Bien que ces questions aient été les plus en vue ces dernières semaines, certaines sources du commerce indiquent qu’elles ne sont pas les seuls sujets de dissension, citant à titre d’exemples les divergences de vue sur les engagements au titre du mode 4 relatif à la circulation des personnes physiques ou sur le transport maritime, entre autres.

Les négociateurs de l’ACS auraient encore deux sessions prévues pour la suite des négociations. L’une d’elle se déroulera du 2 au 11 novembre sous la présidence de l’UE, tandis que l’autre débutera fin novembre pour se poursuivre en décembre, la réunion ministérielle prévue pour l’ACS étant fixée aux 5 et 6 décembre.
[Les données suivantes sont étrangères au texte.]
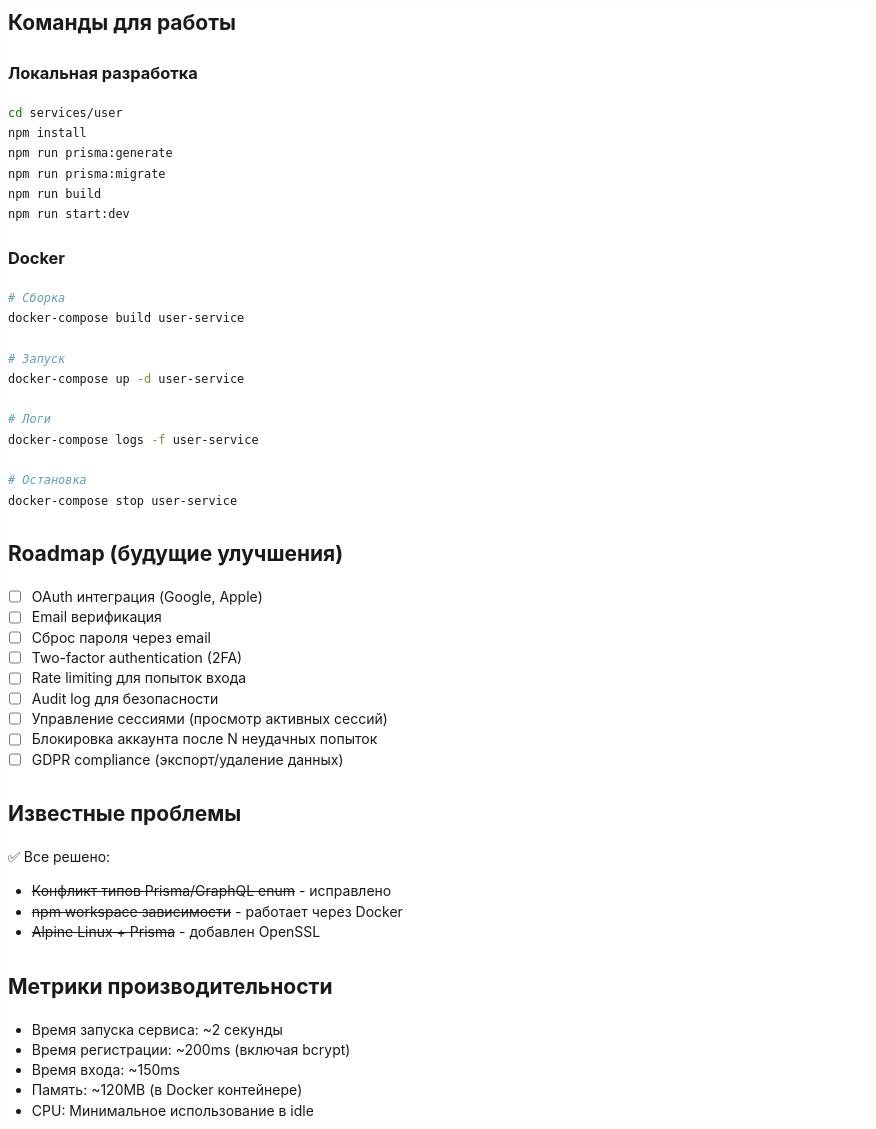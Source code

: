 ## Команды для работы

### Локальная разработка
```bash
cd services/user
npm install
npm run prisma:generate
npm run prisma:migrate
npm run build
npm run start:dev
```

### Docker
```bash
# Сборка
docker-compose build user-service

# Запуск
docker-compose up -d user-service

# Логи
docker-compose logs -f user-service

# Остановка
docker-compose stop user-service
```

## Roadmap (будущие улучшения)

- [ ] OAuth интеграция (Google, Apple)
- [ ] Email верификация
- [ ] Сброс пароля через email
- [ ] Two-factor authentication (2FA)
- [ ] Rate limiting для попыток входа
- [ ] Audit log для безопасности
- [ ] Управление сессиями (просмотр активных сессий)
- [ ] Блокировка аккаунта после N неудачных попыток
- [ ] GDPR compliance (экспорт/удаление данных)

## Известные проблемы

✅ Все решено:
- ~~Конфликт типов Prisma/GraphQL enum~~ - исправлено
- ~~npm workspace зависимости~~ - работает через Docker
- ~~Alpine Linux + Prisma~~ - добавлен OpenSSL

## Метрики производительности

- Время запуска сервиса: ~2 секунды
- Время регистрации: ~200ms (включая bcrypt)
- Время входа: ~150ms
- Память: ~120MB (в Docker контейнере)
- CPU: Минимальное использование в idle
Selon nos sources, une réunion informelle distincte des ministres de certains pays impliqués dans une initiative de réduction des droits de douane sur les biens environnementaux a également eu lieu à Oslo ce weekend. Ce processus, connu sous le nom d’Accord sur les biens environnementaux (ABE), s’efforce également de parvenir à une conclusion positive cette année. 

Reportage ICTSD. Article initialement publié dans Bridges Weekly, 27 octobre 2016.